PROBLEM —
Please give back each line of the material unchanged, but without the images.

******************************

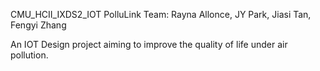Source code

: CMU_HCII_IXDS2_IOT
PolluLink
Team: Rayna Allonce, JY Park, Jiasi Tan, Fengyi Zhang

An IOT Design project aiming to improve the quality of life under air pollution. 
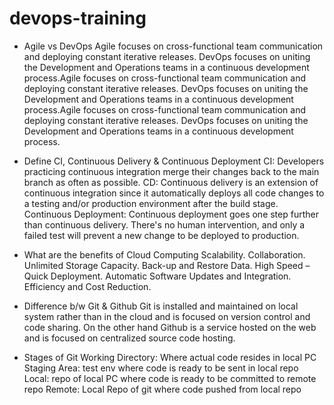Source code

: # devops-training
- Agile vs DevOps
	Agile focuses on cross-functional team communication and deploying constant iterative releases. DevOps focuses on uniting the Development and Operations teams in a continuous development process.Agile focuses on cross-functional team communication and deploying constant iterative releases. DevOps focuses on uniting the Development and Operations teams in a continuous development process.Agile focuses on cross-functional team communication and deploying constant iterative releases. DevOps focuses on uniting the Development and Operations teams in a continuous development process.

- Define CI, Continuous Delivery & Continuous Deployment
	CI: Developers practicing continuous integration merge their changes back to the main branch as often as possible.
	CD: Continuous delivery is an extension of continuous integration since it automatically deploys all code changes to a testing and/or production environment after the build stage.
	Continuous Deployment: Continuous deployment goes one step further than continuous delivery. There's no human intervention, and only a failed test will prevent a new change to be deployed to production.

- What are the benefits of Cloud Computing
	Scalability.
	Collaboration.
	Unlimited Storage Capacity.
	Back-up and Restore Data.
	High Speed – Quick Deployment.
	Automatic Software Updates and Integration.
	Efficiency and Cost Reduction.

- Difference b/w Git & Github
	Git is installed and maintained on local system rather than in the cloud and is focused on version control and code sharing. On the other hand Github is a service hosted on the web and is focused on centralized source code hosting.

- Stages of Git
	Working Directory: Where actual code resides in local PC
	Staging Area: test env where code is ready to be sent in local repo
	Local: repo of local PC where code is ready to be committed to remote repo
	Remote: Local Repo of git where code pushed from local repo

******************************

EXERCISE OUTPUT —
Source code

: CMU_HCII_IXDS2_IOT
PolluLink
Team: Rayna Allonce, JY Park, Jiasi Tan, Fengyi Zhang

An IOT Design project aiming to improve the quality of life under air pollution. 
Source code

: # devops-training
- Agile vs DevOps
	Agile focuses on cross-functional team communication and deploying constant iterative releases. DevOps focuses on uniting the Development and Operations teams in a continuous development process.Agile focuses on cross-functional team communication and deploying constant iterative releases. DevOps focuses on uniting the Development and Operations teams in a continuous development process.Agile focuses on cross-functional team communication and deploying constant iterative releases. DevOps focuses on uniting the Development and Operations teams in a continuous development process.

- Define CI, Continuous Delivery & Continuous Deployment
	CI: Developers practicing continuous integration merge their changes back to the main branch as often as possible.
	CD: Continuous delivery is an extension of continuous integration since it automatically deploys all code changes to a testing and/or production environment after the build stage.
	Continuous Deployment: Continuous deployment goes one step further than continuous delivery. There's no human intervention, and only a failed test will prevent a new change to be deployed to production.

- What are the benefits of Cloud Computing
	Scalability.
	Collaboration.
	Unlimited Storage Capacity.
	Back-up and Restore Data.
	High Speed – Quick Deployment.
	Automatic Software Updates and Integration.
	Efficiency and Cost Reduction.

- Difference b/w Git & Github
	Git is installed and maintained on local system rather than in the cloud and is focused on version control and code sharing. On the other hand Github is a service hosted on the web and is focused on centralized source code hosting.

- Stages of Git
	Working Directory: Where actual code resides in local PC
	Staging Area: test env where code is ready to be sent in local repo
	Local: repo of local PC where code is ready to be committed to remote repo
	Remote: Local Repo of git where code pushed from local repo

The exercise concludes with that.